WHAT YOU WILL DO >>
The following data has a line with "opportunities for innovative" and a line with "replace musicians. In". Write out exactly those lines and all the lines between them.

GIVEN RECORDS >>
....

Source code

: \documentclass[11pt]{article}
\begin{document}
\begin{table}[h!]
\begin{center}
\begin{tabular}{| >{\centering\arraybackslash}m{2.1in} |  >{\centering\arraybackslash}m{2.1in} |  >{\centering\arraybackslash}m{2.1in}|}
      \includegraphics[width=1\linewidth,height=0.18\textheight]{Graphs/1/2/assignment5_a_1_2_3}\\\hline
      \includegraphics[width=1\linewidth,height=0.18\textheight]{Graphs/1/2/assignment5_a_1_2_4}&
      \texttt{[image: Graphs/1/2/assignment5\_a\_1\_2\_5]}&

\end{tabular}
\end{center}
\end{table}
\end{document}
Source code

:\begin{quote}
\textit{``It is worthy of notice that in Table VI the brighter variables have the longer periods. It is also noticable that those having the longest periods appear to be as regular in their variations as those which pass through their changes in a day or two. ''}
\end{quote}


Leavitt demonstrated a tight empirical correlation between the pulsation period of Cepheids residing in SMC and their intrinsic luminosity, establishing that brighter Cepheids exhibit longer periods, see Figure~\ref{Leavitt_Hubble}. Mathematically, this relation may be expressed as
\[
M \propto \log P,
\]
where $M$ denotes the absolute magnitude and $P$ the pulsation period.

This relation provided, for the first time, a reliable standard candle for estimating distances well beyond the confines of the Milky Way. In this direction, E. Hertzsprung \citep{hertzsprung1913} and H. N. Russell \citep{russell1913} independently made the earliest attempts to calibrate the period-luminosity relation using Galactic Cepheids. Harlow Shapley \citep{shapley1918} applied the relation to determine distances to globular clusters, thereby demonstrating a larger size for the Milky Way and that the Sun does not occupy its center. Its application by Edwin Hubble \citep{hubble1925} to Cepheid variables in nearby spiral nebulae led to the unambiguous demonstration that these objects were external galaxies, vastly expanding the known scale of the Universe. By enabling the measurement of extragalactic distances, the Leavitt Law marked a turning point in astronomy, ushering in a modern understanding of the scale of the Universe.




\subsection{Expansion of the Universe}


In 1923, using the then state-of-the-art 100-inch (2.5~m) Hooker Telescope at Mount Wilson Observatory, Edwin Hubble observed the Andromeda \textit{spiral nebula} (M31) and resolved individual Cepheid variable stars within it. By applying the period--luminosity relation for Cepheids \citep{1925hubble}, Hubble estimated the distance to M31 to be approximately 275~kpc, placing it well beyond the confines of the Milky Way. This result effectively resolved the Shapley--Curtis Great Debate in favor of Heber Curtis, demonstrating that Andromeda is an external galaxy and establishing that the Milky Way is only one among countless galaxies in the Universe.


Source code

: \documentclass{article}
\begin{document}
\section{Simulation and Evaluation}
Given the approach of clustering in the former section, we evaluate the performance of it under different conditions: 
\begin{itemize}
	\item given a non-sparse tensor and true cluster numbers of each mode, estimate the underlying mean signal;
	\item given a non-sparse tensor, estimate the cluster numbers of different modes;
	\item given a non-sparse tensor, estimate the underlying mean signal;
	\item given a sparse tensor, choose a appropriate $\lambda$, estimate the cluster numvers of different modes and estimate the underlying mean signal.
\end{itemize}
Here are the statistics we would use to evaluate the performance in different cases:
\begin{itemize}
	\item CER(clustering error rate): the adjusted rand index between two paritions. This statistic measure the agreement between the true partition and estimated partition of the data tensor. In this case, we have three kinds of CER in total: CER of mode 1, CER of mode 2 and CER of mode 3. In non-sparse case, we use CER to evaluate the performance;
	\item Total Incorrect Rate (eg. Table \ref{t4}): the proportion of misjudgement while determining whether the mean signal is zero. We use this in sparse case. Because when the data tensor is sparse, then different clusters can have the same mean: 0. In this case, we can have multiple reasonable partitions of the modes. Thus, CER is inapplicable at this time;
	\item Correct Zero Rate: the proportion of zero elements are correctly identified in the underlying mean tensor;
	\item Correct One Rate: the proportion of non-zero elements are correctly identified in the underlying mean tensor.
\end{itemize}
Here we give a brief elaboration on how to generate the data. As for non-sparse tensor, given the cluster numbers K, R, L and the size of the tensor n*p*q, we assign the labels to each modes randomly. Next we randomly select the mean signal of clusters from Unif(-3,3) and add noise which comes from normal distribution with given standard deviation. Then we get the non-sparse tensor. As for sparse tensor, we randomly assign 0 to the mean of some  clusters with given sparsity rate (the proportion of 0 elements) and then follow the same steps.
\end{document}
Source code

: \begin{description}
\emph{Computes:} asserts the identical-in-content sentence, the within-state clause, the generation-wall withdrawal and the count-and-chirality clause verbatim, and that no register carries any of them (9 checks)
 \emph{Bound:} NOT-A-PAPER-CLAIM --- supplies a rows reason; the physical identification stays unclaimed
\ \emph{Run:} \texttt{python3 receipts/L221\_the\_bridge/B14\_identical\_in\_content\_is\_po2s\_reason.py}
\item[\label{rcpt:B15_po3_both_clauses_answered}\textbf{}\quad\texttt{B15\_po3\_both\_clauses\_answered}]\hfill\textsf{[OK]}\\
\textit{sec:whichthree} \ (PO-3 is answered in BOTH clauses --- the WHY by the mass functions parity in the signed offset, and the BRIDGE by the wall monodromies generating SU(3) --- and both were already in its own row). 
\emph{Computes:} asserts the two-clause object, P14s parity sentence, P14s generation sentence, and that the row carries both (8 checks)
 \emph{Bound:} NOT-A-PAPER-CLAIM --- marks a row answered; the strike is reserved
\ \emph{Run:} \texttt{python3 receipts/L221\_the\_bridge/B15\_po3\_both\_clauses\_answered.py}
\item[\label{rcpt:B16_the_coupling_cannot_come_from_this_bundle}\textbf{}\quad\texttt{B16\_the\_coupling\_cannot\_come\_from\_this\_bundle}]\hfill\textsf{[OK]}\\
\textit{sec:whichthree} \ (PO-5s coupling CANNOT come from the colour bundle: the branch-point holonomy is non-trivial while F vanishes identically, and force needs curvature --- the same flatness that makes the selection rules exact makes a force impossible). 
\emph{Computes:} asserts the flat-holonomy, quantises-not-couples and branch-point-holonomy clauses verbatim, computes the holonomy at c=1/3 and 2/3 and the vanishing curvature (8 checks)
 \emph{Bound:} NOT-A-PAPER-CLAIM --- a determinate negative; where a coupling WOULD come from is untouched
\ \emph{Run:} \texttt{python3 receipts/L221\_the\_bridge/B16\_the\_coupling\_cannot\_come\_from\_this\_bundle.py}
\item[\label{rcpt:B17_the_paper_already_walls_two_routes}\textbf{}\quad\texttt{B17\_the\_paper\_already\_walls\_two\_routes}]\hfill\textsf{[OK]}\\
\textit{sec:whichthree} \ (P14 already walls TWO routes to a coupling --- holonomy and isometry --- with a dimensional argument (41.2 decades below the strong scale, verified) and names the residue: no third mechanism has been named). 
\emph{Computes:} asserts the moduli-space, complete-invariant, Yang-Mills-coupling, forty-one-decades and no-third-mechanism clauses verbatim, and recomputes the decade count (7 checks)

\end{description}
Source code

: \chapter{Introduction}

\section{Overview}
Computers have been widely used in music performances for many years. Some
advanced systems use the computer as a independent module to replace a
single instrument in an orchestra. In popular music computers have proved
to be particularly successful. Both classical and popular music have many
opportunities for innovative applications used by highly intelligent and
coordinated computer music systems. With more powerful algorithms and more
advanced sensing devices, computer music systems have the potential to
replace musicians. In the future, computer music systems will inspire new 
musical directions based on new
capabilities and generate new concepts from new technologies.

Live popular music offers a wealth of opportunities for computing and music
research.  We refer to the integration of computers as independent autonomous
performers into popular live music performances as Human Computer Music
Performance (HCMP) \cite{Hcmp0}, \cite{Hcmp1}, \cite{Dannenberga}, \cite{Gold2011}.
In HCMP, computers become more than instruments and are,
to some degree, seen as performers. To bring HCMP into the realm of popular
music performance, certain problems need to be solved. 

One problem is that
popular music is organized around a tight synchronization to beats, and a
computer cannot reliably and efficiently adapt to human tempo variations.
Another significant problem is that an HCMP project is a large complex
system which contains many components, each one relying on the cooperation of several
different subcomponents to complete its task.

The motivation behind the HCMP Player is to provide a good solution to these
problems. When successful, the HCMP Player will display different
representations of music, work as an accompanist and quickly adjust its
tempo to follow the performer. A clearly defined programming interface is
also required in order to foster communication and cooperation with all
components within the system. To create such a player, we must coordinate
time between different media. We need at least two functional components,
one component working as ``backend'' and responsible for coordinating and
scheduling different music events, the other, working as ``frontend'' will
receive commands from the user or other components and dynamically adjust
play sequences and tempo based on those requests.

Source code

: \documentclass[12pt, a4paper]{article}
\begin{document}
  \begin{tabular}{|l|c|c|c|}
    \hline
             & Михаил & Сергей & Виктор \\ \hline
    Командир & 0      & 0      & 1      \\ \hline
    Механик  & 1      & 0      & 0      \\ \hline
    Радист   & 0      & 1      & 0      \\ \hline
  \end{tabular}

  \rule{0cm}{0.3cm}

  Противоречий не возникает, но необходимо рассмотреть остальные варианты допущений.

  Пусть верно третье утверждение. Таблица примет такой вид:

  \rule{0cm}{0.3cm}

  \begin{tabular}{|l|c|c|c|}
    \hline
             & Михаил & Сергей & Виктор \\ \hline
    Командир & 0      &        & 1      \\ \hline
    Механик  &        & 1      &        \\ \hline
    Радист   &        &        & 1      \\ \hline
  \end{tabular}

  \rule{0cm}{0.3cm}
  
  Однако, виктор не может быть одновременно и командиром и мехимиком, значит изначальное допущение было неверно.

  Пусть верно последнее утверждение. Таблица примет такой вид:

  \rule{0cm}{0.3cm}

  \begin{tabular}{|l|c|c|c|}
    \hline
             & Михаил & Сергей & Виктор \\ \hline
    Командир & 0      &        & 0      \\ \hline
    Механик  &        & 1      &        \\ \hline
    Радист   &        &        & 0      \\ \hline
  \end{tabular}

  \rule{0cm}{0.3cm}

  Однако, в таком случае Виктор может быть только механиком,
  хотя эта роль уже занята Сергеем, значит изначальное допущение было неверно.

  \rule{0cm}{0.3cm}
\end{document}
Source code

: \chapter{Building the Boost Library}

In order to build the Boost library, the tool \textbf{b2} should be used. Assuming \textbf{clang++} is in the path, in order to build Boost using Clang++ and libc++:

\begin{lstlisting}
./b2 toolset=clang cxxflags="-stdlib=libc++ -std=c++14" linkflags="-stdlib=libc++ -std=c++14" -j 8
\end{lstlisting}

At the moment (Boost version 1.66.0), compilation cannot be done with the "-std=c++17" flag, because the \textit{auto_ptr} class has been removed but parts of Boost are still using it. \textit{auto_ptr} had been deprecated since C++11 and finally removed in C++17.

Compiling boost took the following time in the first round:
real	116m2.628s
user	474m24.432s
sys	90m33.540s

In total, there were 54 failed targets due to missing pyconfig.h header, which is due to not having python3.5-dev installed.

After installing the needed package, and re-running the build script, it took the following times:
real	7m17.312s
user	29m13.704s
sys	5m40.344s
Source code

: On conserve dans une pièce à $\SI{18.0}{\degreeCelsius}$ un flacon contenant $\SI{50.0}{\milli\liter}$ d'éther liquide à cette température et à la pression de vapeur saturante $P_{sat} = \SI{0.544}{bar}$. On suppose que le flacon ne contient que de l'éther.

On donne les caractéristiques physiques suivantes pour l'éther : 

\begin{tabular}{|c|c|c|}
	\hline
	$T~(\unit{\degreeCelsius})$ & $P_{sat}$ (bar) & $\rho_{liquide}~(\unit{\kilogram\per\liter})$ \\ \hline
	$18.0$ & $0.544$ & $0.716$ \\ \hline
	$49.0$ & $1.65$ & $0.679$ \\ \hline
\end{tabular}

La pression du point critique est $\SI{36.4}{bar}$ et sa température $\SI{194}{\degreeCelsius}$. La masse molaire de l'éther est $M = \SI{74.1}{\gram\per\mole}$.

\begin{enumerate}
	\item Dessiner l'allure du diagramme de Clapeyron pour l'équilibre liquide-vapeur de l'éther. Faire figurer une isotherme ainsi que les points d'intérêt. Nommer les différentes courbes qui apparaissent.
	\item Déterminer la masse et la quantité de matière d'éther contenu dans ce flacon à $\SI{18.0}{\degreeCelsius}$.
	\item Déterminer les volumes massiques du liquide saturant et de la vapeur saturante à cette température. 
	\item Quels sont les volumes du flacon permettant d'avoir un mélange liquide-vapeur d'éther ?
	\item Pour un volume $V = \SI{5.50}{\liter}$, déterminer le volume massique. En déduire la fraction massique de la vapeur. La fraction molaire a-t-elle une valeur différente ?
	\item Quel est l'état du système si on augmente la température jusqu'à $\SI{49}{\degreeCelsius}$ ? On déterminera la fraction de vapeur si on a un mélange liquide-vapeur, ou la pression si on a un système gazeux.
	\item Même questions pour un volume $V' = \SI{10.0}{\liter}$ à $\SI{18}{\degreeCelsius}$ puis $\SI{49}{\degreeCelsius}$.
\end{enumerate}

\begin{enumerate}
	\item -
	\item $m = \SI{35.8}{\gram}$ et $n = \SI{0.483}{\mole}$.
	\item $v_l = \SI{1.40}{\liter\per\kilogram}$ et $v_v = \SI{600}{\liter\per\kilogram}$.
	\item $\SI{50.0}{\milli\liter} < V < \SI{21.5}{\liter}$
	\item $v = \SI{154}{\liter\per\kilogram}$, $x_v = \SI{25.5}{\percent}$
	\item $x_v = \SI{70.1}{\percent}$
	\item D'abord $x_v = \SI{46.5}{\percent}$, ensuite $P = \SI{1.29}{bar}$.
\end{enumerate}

....

SOLVED EXERCISE >>
opportunities for innovative applications used by highly intelligent and
coordinated computer music systems. With more powerful algorithms and more
advanced sensing devices, computer music systems have the potential to
replace musicians. In the future, computer music systems will inspire new 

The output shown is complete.